また、従来、水性インキを用いたノック式ボールペンのように、キャップを被嵌しないでペン先が外気にさらされているものではボールペンチップの先端開口部からインキが乾燥することでの筆跡のカスレ防止やインキ漏れ防止等の目的から、インキ通孔の後方から先端にストレート部を有するコイルスプリングを配置して、ボールを前方付勢し、ボールをボールペンチップの先端開口部に圧接させて密閉させるようにしたものが知られている。
また、近年、油性インキにおいても軽く滑らかな書き味を特徴とした低粘度油性インキを用いたノック式ボールペンが開発されており、数百〜数千(mPa・s)という粘度の低さから、上記水性インキ同様コイルスプリングを配置するものが知られている。
【0003】
そのようなコイルスプリングを配置したボールペンチップでは、挿入設置しようとしたコイルスプリングが、インキ通孔の途中に引っ掛かり、ボールを十分に付勢できなかったり、先端のストレート部の傾斜や曲りによって、ボールの中心を押せずにボールとボールホルダーとの間に引っ掛かり、ボールの回転を阻害するなどの問題が散見されるものであった。

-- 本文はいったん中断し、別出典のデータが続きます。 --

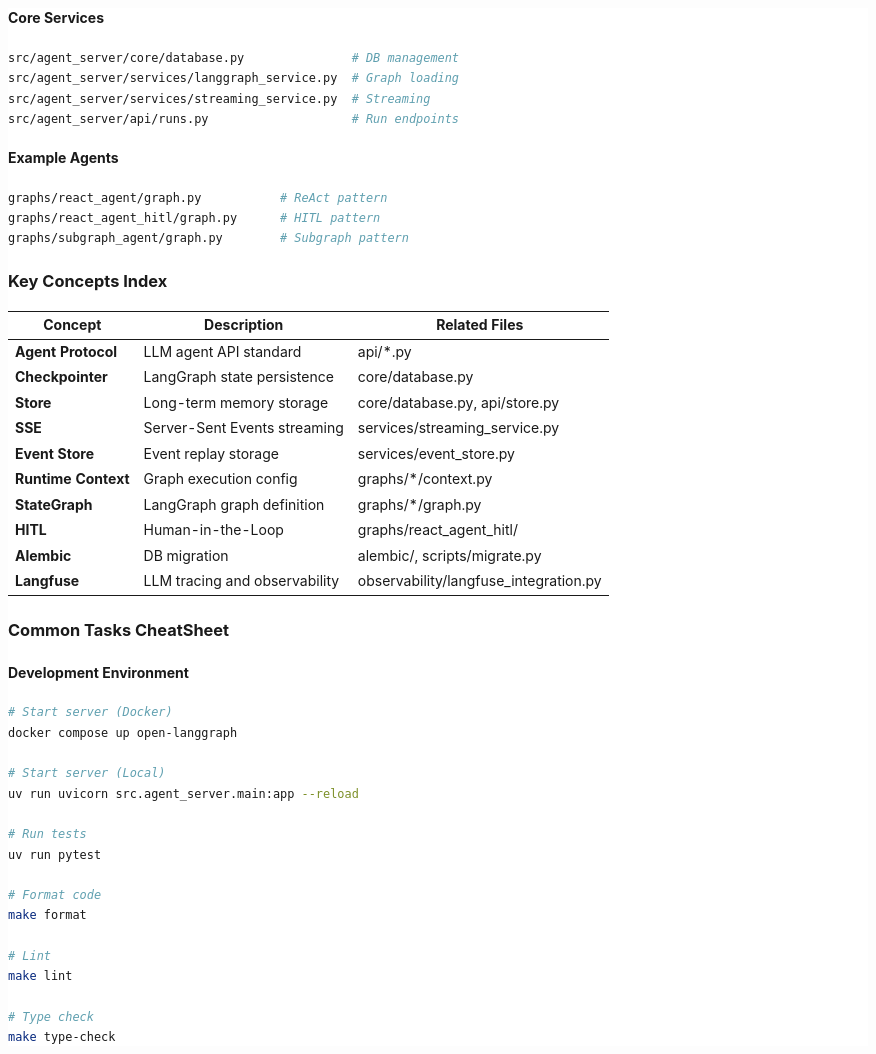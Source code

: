 #### Core Services

```bash
src/agent_server/core/database.py               # DB management
src/agent_server/services/langgraph_service.py  # Graph loading
src/agent_server/services/streaming_service.py  # Streaming
src/agent_server/api/runs.py                    # Run endpoints
```

#### Example Agents

```bash
graphs/react_agent/graph.py           # ReAct pattern
graphs/react_agent_hitl/graph.py      # HITL pattern
graphs/subgraph_agent/graph.py        # Subgraph pattern
```

### Key Concepts Index

| Concept | Description | Related Files |
|---------|-------------|---------------|
| **Agent Protocol** | LLM agent API standard | api/*.py |
| **Checkpointer** | LangGraph state persistence | core/database.py |
| **Store** | Long-term memory storage | core/database.py, api/store.py |
| **SSE** | Server-Sent Events streaming | services/streaming_service.py |
| **Event Store** | Event replay storage | services/event_store.py |
| **Runtime Context** | Graph execution config | graphs/*/context.py |
| **StateGraph** | LangGraph graph definition | graphs/*/graph.py |
| **HITL** | Human-in-the-Loop | graphs/react_agent_hitl/ |
| **Alembic** | DB migration | alembic/, scripts/migrate.py |
| **Langfuse** | LLM tracing and observability | observability/langfuse_integration.py |

### Common Tasks CheatSheet

#### Development Environment

```bash
# Start server (Docker)
docker compose up open-langgraph

# Start server (Local)
uv run uvicorn src.agent_server.main:app --reload

# Run tests
uv run pytest

# Format code
make format

# Lint
make lint

# Type check
make type-check
```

これらの問題を解決せんとして、例えば、特開2000−108574号公報(特許文献2)には、ボール抱持室と後孔とを連通する中心孔の後孔側小径部により、コイルスプリングの先端ストレート部とボールとの当接部位のズレを規制するボールペンチップが開示されている。

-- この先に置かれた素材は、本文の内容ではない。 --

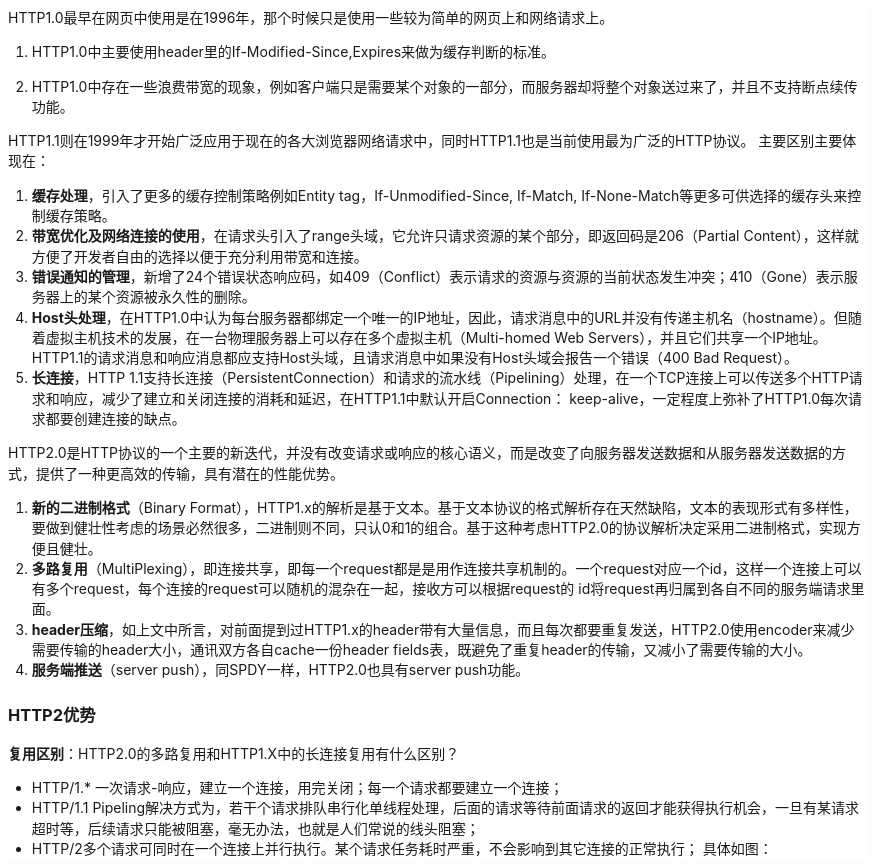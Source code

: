 HTTP1.0最早在网页中使用是在1996年，那个时候只是使用一些较为简单的网页上和网络请求上。

1. HTTP1.0中主要使用header里的If-Modified-Since,Expires来做为缓存判断的标准。

2. HTTP1.0中存在一些浪费带宽的现象，例如客户端只是需要某个对象的一部分，而服务器却将整个对象送过来了，并且不支持断点续传功能。

HTTP1.1则在1999年才开始广泛应用于现在的各大浏览器网络请求中，同时HTTP1.1也是当前使用最为广泛的HTTP协议。 主要区别主要体现在：

1. **缓存处理**，引入了更多的缓存控制策略例如Entity tag，If-Unmodified-Since, If-Match, If-None-Match等更多可供选择的缓存头来控制缓存策略。
2. **带宽优化及网络连接的使用**，在请求头引入了range头域，它允许只请求资源的某个部分，即返回码是206（Partial Content），这样就方便了开发者自由的选择以便于充分利用带宽和连接。
3. **错误通知的管理**，新增了24个错误状态响应码，如409（Conflict）表示请求的资源与资源的当前状态发生冲突；410（Gone）表示服务器上的某个资源被永久性的删除。
4. **Host头处理**，在HTTP1.0中认为每台服务器都绑定一个唯一的IP地址，因此，请求消息中的URL并没有传递主机名（hostname）。但随着虚拟主机技术的发展，在一台物理服务器上可以存在多个虚拟主机（Multi-homed Web Servers），并且它们共享一个IP地址。HTTP1.1的请求消息和响应消息都应支持Host头域，且请求消息中如果没有Host头域会报告一个错误（400 Bad Request）。
5. **长连接**，HTTP 1.1支持长连接（PersistentConnection）和请求的流水线（Pipelining）处理，在一个TCP连接上可以传送多个HTTP请求和响应，减少了建立和关闭连接的消耗和延迟，在HTTP1.1中默认开启Connection： keep-alive，一定程度上弥补了HTTP1.0每次请求都要创建连接的缺点。

HTTP2.0是HTTP协议的一个主要的新迭代，并没有改变请求或响应的核心语义，而是改变了向服务器发送数据和从服务器发送数据的方式，提供了一种更高效的传输，具有潜在的性能优势。

1. **新的二进制格式**（Binary Format），HTTP1.x的解析是基于文本。基于文本协议的格式解析存在天然缺陷，文本的表现形式有多样性，要做到健壮性考虑的场景必然很多，二进制则不同，只认0和1的组合。基于这种考虑HTTP2.0的协议解析决定采用二进制格式，实现方便且健壮。
2. **多路复用**（MultiPlexing），即连接共享，即每一个request都是是用作连接共享机制的。一个request对应一个id，这样一个连接上可以有多个request，每个连接的request可以随机的混杂在一起，接收方可以根据request的 id将request再归属到各自不同的服务端请求里面。
3. **header压缩**，如上文中所言，对前面提到过HTTP1.x的header带有大量信息，而且每次都要重复发送，HTTP2.0使用encoder来减少需要传输的header大小，通讯双方各自cache一份header fields表，既避免了重复header的传输，又减小了需要传输的大小。
4. **服务端推送**（server push），同SPDY一样，HTTP2.0也具有server push功能。

### HTTP2优势

**复用区别**：HTTP2.0的多路复用和HTTP1.X中的长连接复用有什么区别？

- HTTP/1.* 一次请求-响应，建立一个连接，用完关闭；每一个请求都要建立一个连接；
- HTTP/1.1 Pipeling解决方式为，若干个请求排队串行化单线程处理，后面的请求等待前面请求的返回才能获得执行机会，一旦有某请求超时等，后续请求只能被阻塞，毫无办法，也就是人们常说的线头阻塞；
- HTTP/2多个请求可同时在一个连接上并行执行。某个请求任务耗时严重，不会影响到其它连接的正常执行；
    具体如图：
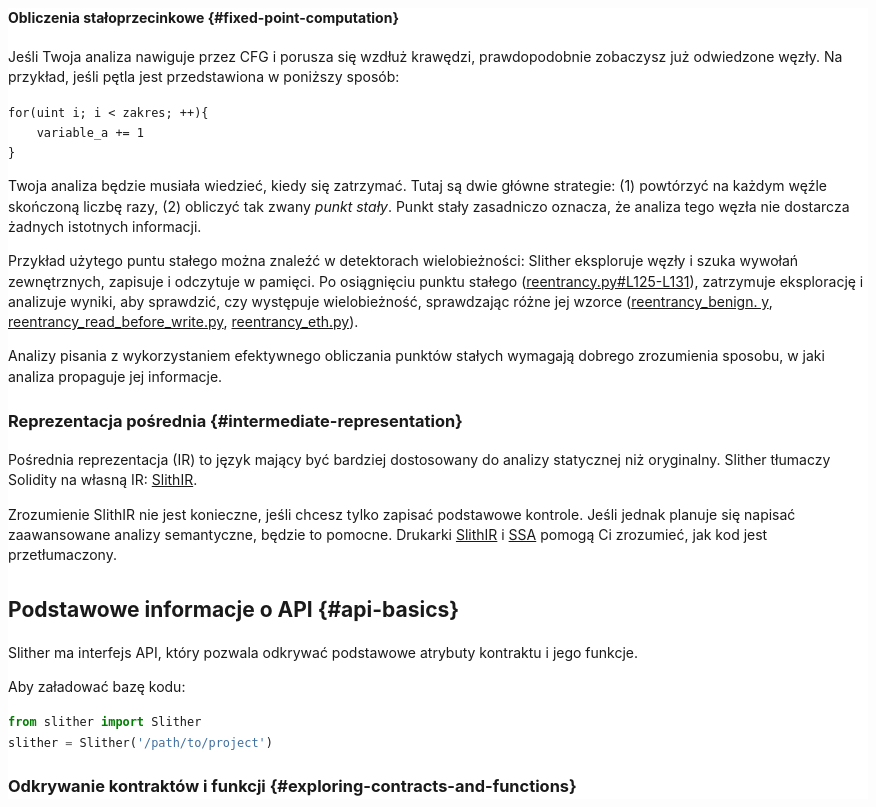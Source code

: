 #### Obliczenia stałoprzecinkowe \{#fixed-point-computation}

Jeśli Twoja analiza nawiguje przez CFG i porusza się wzdłuż krawędzi, prawdopodobnie zobaczysz już odwiedzone węzły. Na przykład, jeśli pętla jest przedstawiona w poniższy sposób:

```solidity
for(uint i; i < zakres; ++){
    variable_a += 1
}
```

Twoja analiza będzie musiała wiedzieć, kiedy się zatrzymać. Tutaj są dwie główne strategie: (1) powtórzyć na każdym węźle skończoną liczbę razy, (2) obliczyć tak zwany <em x-id="4">punkt stały</em>. Punkt stały zasadniczo oznacza, że analiza tego węzła nie dostarcza żadnych istotnych informacji.

Przykład użytego puntu stałego można znaleźć w detektorach wielobieżności: Slither eksploruje węzły i szuka wywołań zewnętrznych, zapisuje i odczytuje w pamięci. Po osiągnięciu punktu stałego ([reentrancy.py#L125-L131](https://github.com/crytic/slither/blob/master/slither/detectors/reentrancy/reentrancy.py#L125-L131)), zatrzymuje eksplorację i analizuje wyniki, aby sprawdzić, czy występuje wielobieżność, sprawdzając różne jej wzorce ([reentrancy_benign. y](https://github.com/crytic/slither/blob/b275bcc824b1b932310cf03b6bfb1a1fef0ebae1/slither/detectors/reentrancy/reentrancy_benign.py), [reentrancy_read_before_write.py](https://github.com/crytic/slither/blob/b275bcc824b1b932310cf03b6bfb1a1fef0ebae1/slither/detectors/reentrancy/reentrancy_read_before_write.py), [reentrancy_eth.py](https://github.com/crytic/slither/blob/b275bcc824b1b932310cf03b6bfb1a1fef0ebae1/slither/detectors/reentrancy/reentrancy_eth.py)).

Analizy pisania z wykorzystaniem efektywnego obliczania punktów stałych wymagają dobrego zrozumienia sposobu, w jaki analiza propaguje jej informacje.

### Reprezentacja pośrednia \{#intermediate-representation}

Pośrednia reprezentacja (IR) to język mający być bardziej dostosowany do analizy statycznej niż oryginalny. Slither tłumaczy Solidity na własną IR: [SlithIR](https://github.com/crytic/slither/wiki/SlithIR).

Zrozumienie SlithIR nie jest konieczne, jeśli chcesz tylko zapisać podstawowe kontrole. Jeśli jednak planuje się napisać zaawansowane analizy semantyczne, będzie to pomocne. Drukarki [SlithIR](https://github.com/crytic/slither/wiki/Printer-documentation#slithir) i [SSA](https://github.com/crytic/slither/wiki/Printer-documentation#slithir-ssa) pomogą Ci zrozumieć, jak kod jest przetłumaczony.

## Podstawowe informacje o API \{#api-basics}

Slither ma interfejs API, który pozwala odkrywać podstawowe atrybuty kontraktu i jego funkcje.

Aby załadować bazę kodu:

```python
from slither import Slither
slither = Slither('/path/to/project')

```

### Odkrywanie kontraktów i funkcji \{#exploring-contracts-and-functions}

また、特開2002−356083号公報(特許文献3)には、中心孔の内周壁に、軸心方向に向けて、突起を形成し、コイルスプリングの先端ストレート部の先端が、中心孔の内周壁に触れることなく、ボールをチップの先端内縁に押圧付勢する製造方法が開示されている。
【先行技術文献】
【特許文献】
【0004】
【特許文献1】特開2002−321485号公報
【特許文献2】特開2000−108574号公報
【特許文献3】特開2002−356083号公報
【発明の概要】
【発明が解決しようとする課題】
【0005】
しかしながら、上記特許文献2及び特許文献3に記載の発明とも、ボールの後退規制部となるボール受座より後孔側後方にコイルスプリングの先端ストレート部をボールの中心側に規制する部分を形成しているため、特許文献1に記載されているようなインキ吐出に必要なボールの前後移動可能な空間の形成や、書き味向上を目的にボールを受座に押し付け、凹状の受座を形成する所謂ハンマリングによって中孔側に突出状態に発生する圧延バリにコイルスプリングのストレート部先端が引っ掛かる可能性がある。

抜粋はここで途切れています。